• Raw data:

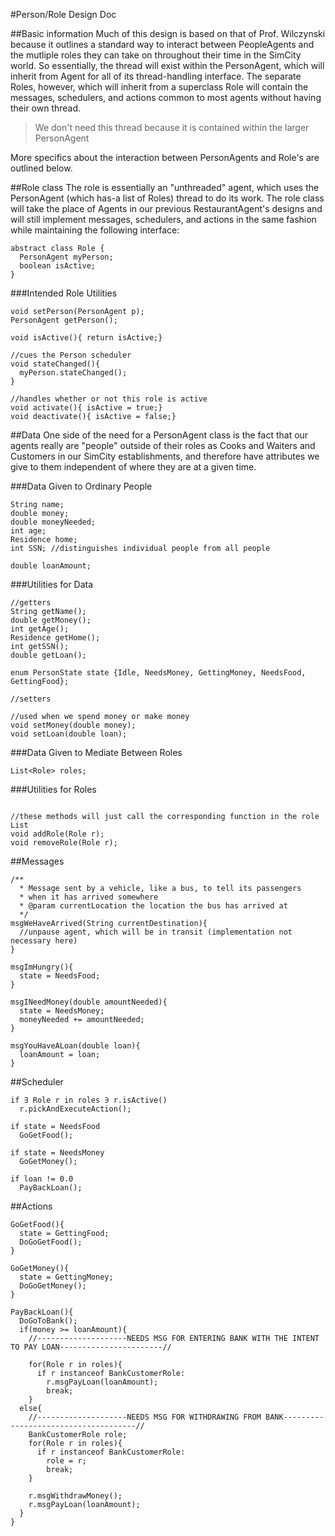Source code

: #Person/Role Design Doc

##Basic information
Much of this design is based on that of Prof. Wilczynski because it outlines a standard way to interact between PeopleAgents and the mutliple roles they can take on throughout their time in the SimCity world. So essentially, the thread will exist within the PersonAgent, which will inherit from Agent for all of its thread-handling interface. The separate Roles, however, which will inherit from a superclass Role will contain the messages, schedulers, and actions common to most agents without having their own thread. 
> We don't need this thread because it is contained within the larger PersonAgent

More specifics about the interaction between PersonAgents and Role's are outlined below.

##Role class
The role is essentially an "unthreaded" agent, which uses the PersonAgent (which has-a list of Roles) thread to do its work. The role class will take the place of Agents in our previous RestaurantAgent's designs and will still implement messages, schedulers, and actions in the same fashion while maintaining the following interface:

```
abstract class Role {
  PersonAgent myPerson;
  boolean isActive;
}
```

###Intended Role Utilities
```
void setPerson(PersonAgent p);
PersonAgent getPerson();

void isActive(){ return isActive;}

//cues the Person scheduler
void stateChanged(){
  myPerson.stateChanged();
}

//handles whether or not this role is active
void activate(){ isActive = true;}
void deactivate(){ isActive = false;}
```

##Data
One side of the need for a PersonAgent class is the fact that our agents really are "people" outside of their roles as Cooks and Waiters and Customers in our SimCity establishments, and therefore have attributes we give to them independent of where they are at a given time.

###Data Given to Ordinary People
```
String name;
double money;
double moneyNeeded;
int age;
Residence home;
int SSN; //distinguishes individual people from all people

double loanAmount;
```

###Utilities for Data
```
//getters
String getName();
double getMoney();
int getAge();
Residence getHome();
int getSSN();
double getLoan();

enum PersonState state {Idle, NeedsMoney, GettingMoney, NeedsFood, GettingFood};

//setters

//used when we spend money or make money
void setMoney(double money);
void setLoan(double loan);
```

###Data Given to Mediate Between Roles
```
List<Role> roles;
```

###Utilities for Roles
```

//these methods will just call the corresponding function in the role List
void addRole(Role r);
void removeRole(Role r);
```

##Messages
```
/**
  * Message sent by a vehicle, like a bus, to tell its passengers
  * when it has arrived somewhere
  * @param currentLocation the location the bus has arrived at
  */
msgWeHaveArrived(String currentDestination){
  //unpause agent, which will be in transit (implementation not necessary here)
}

msgImHungry(){
  state = NeedsFood;
}

msgINeedMoney(double amountNeeded){
  state = NeedsMoney;
  moneyNeeded += amountNeeded;
}

msgYouHaveALoan(double loan){
  loanAmount = loan;
}
```

##Scheduler
```
if ∃ Role r in roles ∋ r.isActive()
  r.pickAndExecuteAction();
  
if state = NeedsFood
  GoGetFood();
  
if state = NeedsMoney
  GoGetMoney();
  
if loan != 0.0
  PayBackLoan();
```

##Actions
```
GoGetFood(){
  state = GettingFood;
  DoGoGetFood();
}

GoGetMoney(){
  state = GettingMoney;
  DoGoGetMoney();
}

PayBackLoan(){
  DoGoToBank();
  if(money >= loanAmount){
    //--------------------NEEDS MSG FOR ENTERING BANK WITH THE INTENT TO PAY LOAN-----------------------//
    
    for(Role r in roles){
      if r instanceof BankCustomerRole:
        r.msgPayLoan(loanAmount);
        break;
    }
  else{
    //--------------------NEEDS MSG FOR WITHDRAWING FROM BANK-------------------------------------//
    BankCustomerRole role;
    for(Role r in roles){
      if r instanceof BankCustomerRole:
        role = r;
        break;
    }
    
    r.msgWithdrawMoney();
    r.msgPayLoan(loanAmount);
  }
}
```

• Work order:
Check the listing above for "msgPayLoan". Show every line where it turns up.

• Answer box:
        r.msgPayLoan(loanAmount);
    r.msgPayLoan(loanAmount);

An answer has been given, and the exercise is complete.